Print them exactly: the lines from the beginning of the entries below through the line that contains "- Observation", and only those, with the pictures left out.
::::::::
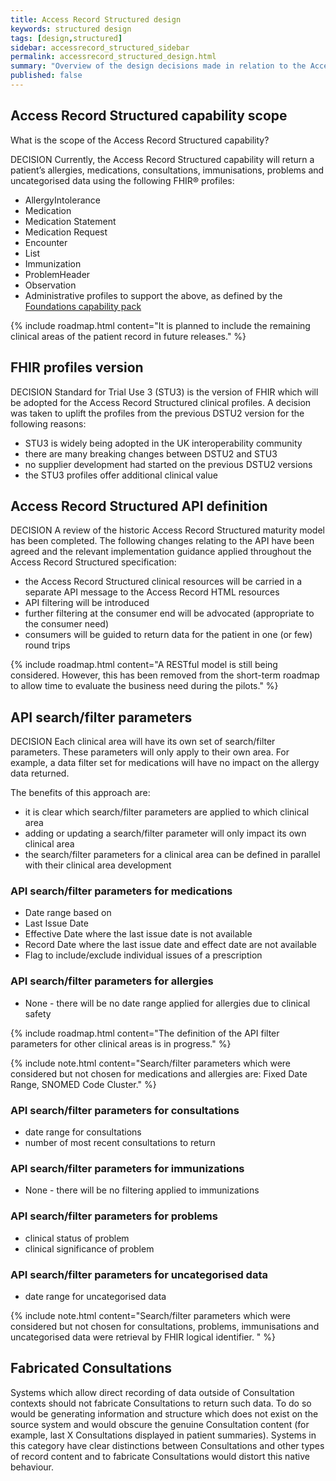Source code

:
 ```yaml
---
title: Access Record Structured design
keywords: structured design
tags: [design,structured]
sidebar: accessrecord_structured_sidebar
permalink: accessrecord_structured_design.html
summary: "Overview of the design decisions made in relation to the Access Record Structured capability"
published: false
---
```


## Access Record Structured capability scope ##

What is the scope of the Access Record Structured capability?

<span class="label label-info">DECISION</span> Currently, the Access Record Structured capability will return a patient’s allergies, medications, consultations, immunisations, problems and uncategorised data using the following FHIR&reg; profiles:

- AllergyIntolerance
- Medication
- Medication Statement
- Medication Request
- Encounter
- List
- Immunization
- ProblemHeader
- Observation
- Administrative profiles to support the above, as defined by the [Foundations capability pack](foundations.html)

{% include roadmap.html content="It is planned to include the remaining clinical areas of the patient record in future releases." %}

## FHIR profiles version ##

<span class="label label-info">DECISION</span> Standard for Trial Use 3 (STU3) is the version of FHIR which will be adopted for the Access Record Structured clinical profiles. A decision was taken to uplift the profiles from the previous DSTU2 version for the following reasons:

- STU3 is widely being adopted in the UK interoperability community
- there are many breaking changes between DSTU2 and STU3
- no supplier development had started on the previous DSTU2 versions
- the STU3 profiles offer additional clinical value

## Access Record Structured API definition ##

<span class="label label-info">DECISION</span> A review of the historic Access Record Structured maturity model has been completed. The following changes relating to the API have been agreed and the relevant implementation guidance applied throughout the Access Record Structured specification:

- the Access Record Structured clinical resources will be carried in a separate API message to the Access Record HTML resources
- API filtering will be introduced
- further filtering at the consumer end will be advocated (appropriate to the consumer need)
- consumers will be guided to return data for the patient in one (or few) round trips

{% include roadmap.html content="A RESTful model is still being considered. However, this has been removed from the short-term roadmap to allow time to evaluate the business need during the pilots." %}

## API search/filter parameters ##

<span class="label label-info">DECISION</span> Each clinical area will have its own set of search/filter parameters. These parameters will only apply to their own area. For example, a data filter set for medications will have no impact on the allergy data returned.

The benefits of this approach are:

- it is clear which search/filter parameters are applied to which clinical area
- adding or updating a search/filter parameter will only impact its own clinical area
- the search/filter parameters for a clinical area can be defined in parallel with their clinical area development

### API search/filter parameters for medications ###

- Date range based on
- Last Issue Date
- Effective Date where the last issue date is not available
- Record Date where the last issue date and effect date are not available
- Flag to include/exclude individual issues of a prescription

### API search/filter parameters for allergies ###

- None - there will be no date range applied for allergies due to clinical safety

{% include roadmap.html content="The definition of the API filter parameters for other clinical areas is in progress." %}

{% include note.html content="Search/filter parameters which were considered but not chosen for medications and allergies are: Fixed Date Range, SNOMED Code Cluster." %}

### API search/filter parameters for consultations ###

- date range for consultations
- number of most recent consultations to return

### API search/filter parameters for immunizations ###

- None - there will be no filtering applied to immunizations

### API search/filter parameters for problems ###

- clinical status of problem
- clinical significance of problem

### API search/filter parameters for uncategorised data ###

- date range for uncategorised data

 {% include note.html content="Search/filter parameters which were considered but not chosen for consultations, problems, immunisations and uncategorised data were retrieval by FHIR logical identifier. " %}

## Fabricated Consultations ##

Systems which allow direct recording of data outside of Consultation contexts should not fabricate Consultations to return such data. To do so would be generating information and structure which does not exist on the source system and would obscure the genuine Consultation content (for example, last X Consultations displayed in patient summaries). Systems in this category have clear distinctions between Consultations and other types of record content and to fabricate Consultations would distort this native behaviour.
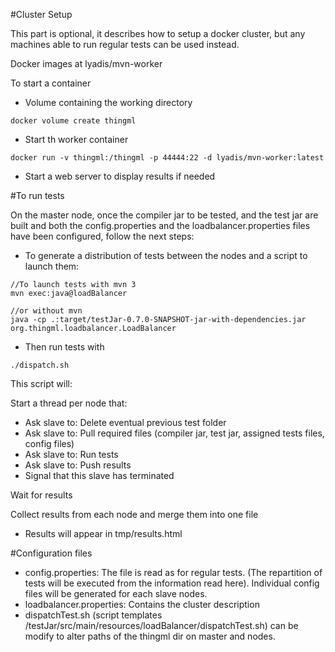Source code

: #Cluster Setup

This part is optional, it describes how to setup a docker cluster, but any machines able to run regular tests can be used instead.

Docker images at lyadis/mvn-worker

To start a container
 * Volume containing the working directory
```
docker volume create thingml
```
 * Start th worker container
```
docker run -v thingml:/thingml -p 44444:22 -d lyadis/mvn-worker:latest
```
 * Start a web server to display results if needed

#To run tests

On the master node, once the compiler jar to be tested, and the test jar are built and both the config.properties and the loadbalancer.properties files have been configured, follow the next steps:

 * To generate a distribution of tests between the nodes and a script to launch them:
```
//To launch tests with mvn 3
mvn exec:java@loadBalancer

//or without mvn
java -cp .:target/testJar-0.7.0-SNAPSHOT-jar-with-dependencies.jar org.thingml.loadbalancer.LoadBalancer
```

 * Then run tests with
```
./dispatch.sh
```
This script will: 

Start a thread per node that:
 - Ask slave to: Delete eventual previous test folder
 - Ask slave to: Pull required files (compiler jar, test jar, assigned tests files, config files)
 - Ask slave to: Run tests
 - Ask slave to: Push results
 - Signal that this slave has terminated

Wait for results

Collect results from each node and merge them into one file

 * Results will appear in tmp/results.html

#Configuration files

 * config.properties: The file is read as for regular tests. (The repartition of tests will be executed from the information read here). Individual config files will be generated for each slave nodes.
 * loadbalancer.properties: Contains the cluster description
 * dispatchTest.sh (script templates /testJar/src/main/resources/loadBalancer/dispatchTest.sh) can be modify to alter paths of the thingml dir on master and nodes.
::::::::
## Final answer
Source code

:
 ```yaml
---
title: Access Record Structured design
keywords: structured design
tags: [design,structured]
sidebar: accessrecord_structured_sidebar
permalink: accessrecord_structured_design.html
summary: "Overview of the design decisions made in relation to the Access Record Structured capability"
published: false
---
```


## Access Record Structured capability scope ##

What is the scope of the Access Record Structured capability?

<span class="label label-info">DECISION</span> Currently, the Access Record Structured capability will return a patient’s allergies, medications, consultations, immunisations, problems and uncategorised data using the following FHIR&reg; profiles:

- AllergyIntolerance
- Medication
- Medication Statement
- Medication Request
- Encounter
- List
- Immunization
- ProblemHeader
- Observation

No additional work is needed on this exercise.